Scudder was a cop until a shootout went wrong eight years ago, now he’s a recovering alcoholic who works as an unlicensed private investigator, doing ‘favours’ for people. Initially he refuses the job, but is persuaded to change his mind by the horrific nature of the crime.

As his investigations progress it quickly becomes apparent that the two killers have struck before and that they will strike again. When another victim is kidnapped Scudder knows he doesn’t have long to prevent her suffering the same horrific fate as the previous victims.

In the interests of full disclosure I should mention that I am a long-time fan of Lawrence Block’s Matt Scudder novels, so from the moment I first heard about this adaptation I was looking forward to it, figuring at the very least it had to be better and more faithful than the only previous attempt to translate Scudder to the big screen, the not terribly good 1986 effort Eight Million Ways to Die which featured Jeff Bridges as Scudder and transferred the action from New York to California.

A Walk Among the Tombstones is several orders of magnitude better than Eight Million Ways to Die, and Neeson is a far better Scudder (though his accent takes a little getting used to). The adaptation is faithful, although it does play a little fast and loose with Block’s books, though not in any blasphemous manner, so Scudder’s girlfriend, Elaine is missing, though she’s in the book, and we meet Scudder’s protégé TJ, a young black man living on the streets, even though he doesn’t actually turn up until a later book. Everything else is present and correct; the tragedy that haunts Scudder, his low rent hotel room home, his propensity to visit AA meetings and the fact he carries a lot of quarters around with him and makes use of a lot of payphones.

It’s difficult to call it a true period piece, New York of 1999 is faithfully recreated, but it isn’t that different to now, the mobile phones are a little funny looking, and the computers very funny looking, and Scott Frank does overdo the mentions of Y2K, it’s funny at first but becomes tiresome. Other than this it could be 2014.
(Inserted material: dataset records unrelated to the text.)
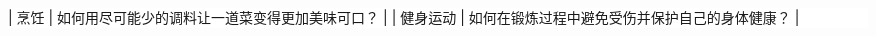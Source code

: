 | 烹饪             | 如何用尽可能少的调料让一道菜变得更加美味可口？                                                                                                                                                                                                                                                                                                                                                                                                                                                                                                                                                                                                                                                                                                                                                                                                                                                                                                                                                                                                                                                                                                                                                                                                                                                                                                                                                                                                                                                                                                                                                                                                                                                                                                                                                                                                                                                                                                                                                                                                                                                                                                                                                                                                                                                                                                                                                                  |
| 健身运动       | 如何在锻炼过程中避免受伤并保护自己的身体健康？                                                                                                                                                                                                                                                                                                                                                                                                                                                                                                                                                                                                                                                                                                                                                                                                                                                                                                                                                                                                                                                                                                                                                                                                                                                                                                                                                                                                                                                                                                                                                                                                                                                                                                                                                                                                                                                                                                                                                                                                                                                                                                                                                                                                                                                                                                                                                             |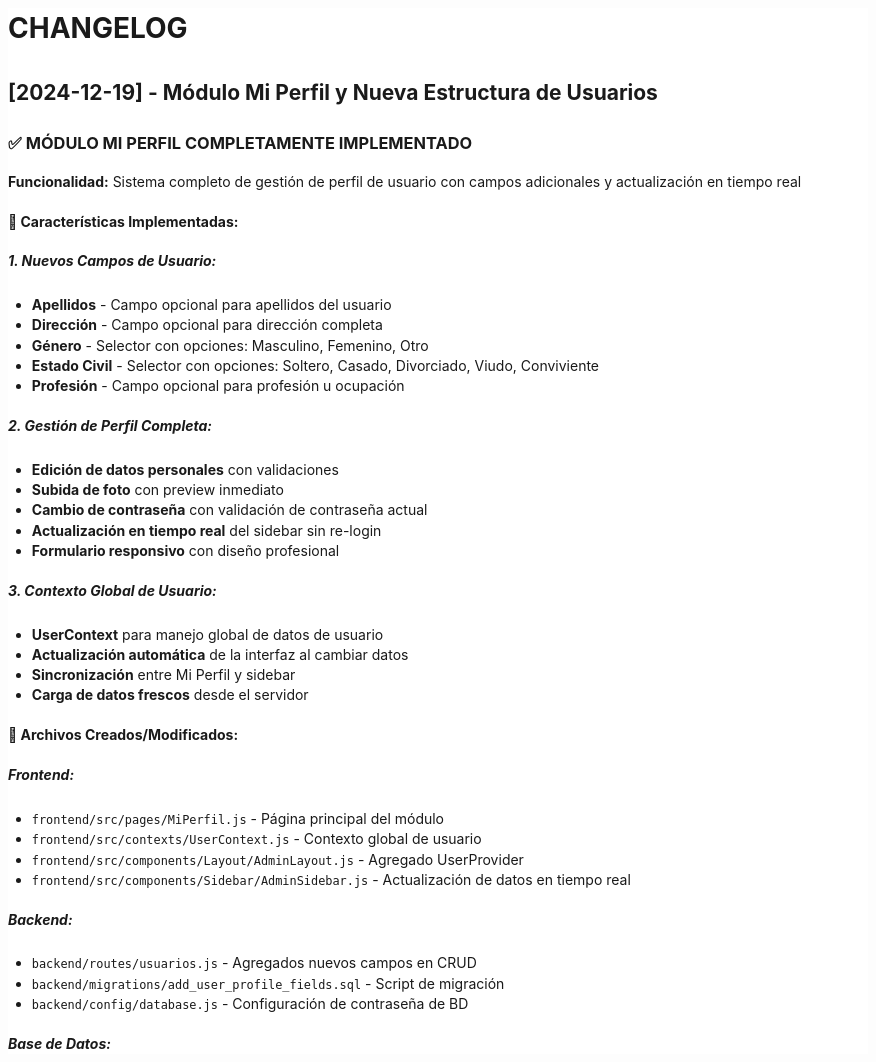 
# CHANGELOG

## [2024-12-19] - Módulo Mi Perfil y Nueva Estructura de Usuarios

### ✅ **MÓDULO MI PERFIL COMPLETAMENTE IMPLEMENTADO**

**Funcionalidad:** Sistema completo de gestión de perfil de usuario con campos adicionales y actualización en tiempo real

#### **🎯 Características Implementadas:**

##### **1. Nuevos Campos de Usuario:**

- **Apellidos** - Campo opcional para apellidos del usuario
- **Dirección** - Campo opcional para dirección completa
- **Género** - Selector con opciones: Masculino, Femenino, Otro
- **Estado Civil** - Selector con opciones: Soltero, Casado, Divorciado, Viudo, Conviviente
- **Profesión** - Campo opcional para profesión u ocupación

##### **2. Gestión de Perfil Completa:**

- **Edición de datos personales** con validaciones
- **Subida de foto** con preview inmediato
- **Cambio de contraseña** con validación de contraseña actual
- **Actualización en tiempo real** del sidebar sin re-login
- **Formulario responsivo** con diseño profesional

##### **3. Contexto Global de Usuario:**

- **UserContext** para manejo global de datos de usuario
- **Actualización automática** de la interfaz al cambiar datos
- **Sincronización** entre Mi Perfil y sidebar
- **Carga de datos frescos** desde el servidor

#### **🔧 Archivos Creados/Modificados:**

##### **Frontend:**

- `frontend/src/pages/MiPerfil.js` - Página principal del módulo
- `frontend/src/contexts/UserContext.js` - Contexto global de usuario
- `frontend/src/components/Layout/AdminLayout.js` - Agregado UserProvider
- `frontend/src/components/Sidebar/AdminSidebar.js` - Actualización de datos en tiempo real

##### **Backend:**

- `backend/routes/usuarios.js` - Agregados nuevos campos en CRUD
- `backend/migrations/add_user_profile_fields.sql` - Script de migración
- `backend/config/database.js` - Configuración de contraseña de BD

##### **Base de Datos:**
The film is brutal, with several scenes of rape and torture, albeit much of the violence is implied—which kinda makes it all the more horrible—and it could be argued the film has a slight misogynistic feel, there are no major female characters, pretty much the only female characters of note are victims. It’s a shame as Block’s written some decent female characters over the years, and this is where, perhaps, the inclusion of Elaine might have helped, although from a plot perspective TJ is probably more useful.

However grim the film is, however, it’s also hopeful. People might see just another Liam Neeson gritty thriller, but as Scudder he’s called upon to express a greater range of emotion than, for example, when he plays the man with a certain set of skills in the Taken films. Scudder is a broken man, yet also a noble one, worthy of our empathy. Is he a tough guy, yes. Is he handy with his fists and a gun, again yes, but given the hardboiled nature of the film that’s hardly unexpected.

A Walk Among the Tombstones is probably not the most original of hardboiled detective tales, but for me what it does it does very well, the bad guys are sickeningly nasty, but on the whole the denizens of Scudder’s world are treated fairly, and the film is rarely judgemental about drug dealers, addicts and the other broken people that Scudder encounters.

It will be too dark for some, and the languid nature of Scudder’s investigation may frustrate those expecting high octane car chases and multiple gun battles, but for me this is a solid and very faithful adaptation of a great book, a call back to the classic era of detective films—albeit with a more modern exploration of violence—and I’d be quite happy to see Neeson return in the role of Scudder.

Like I say, I’m biased but I really liked it.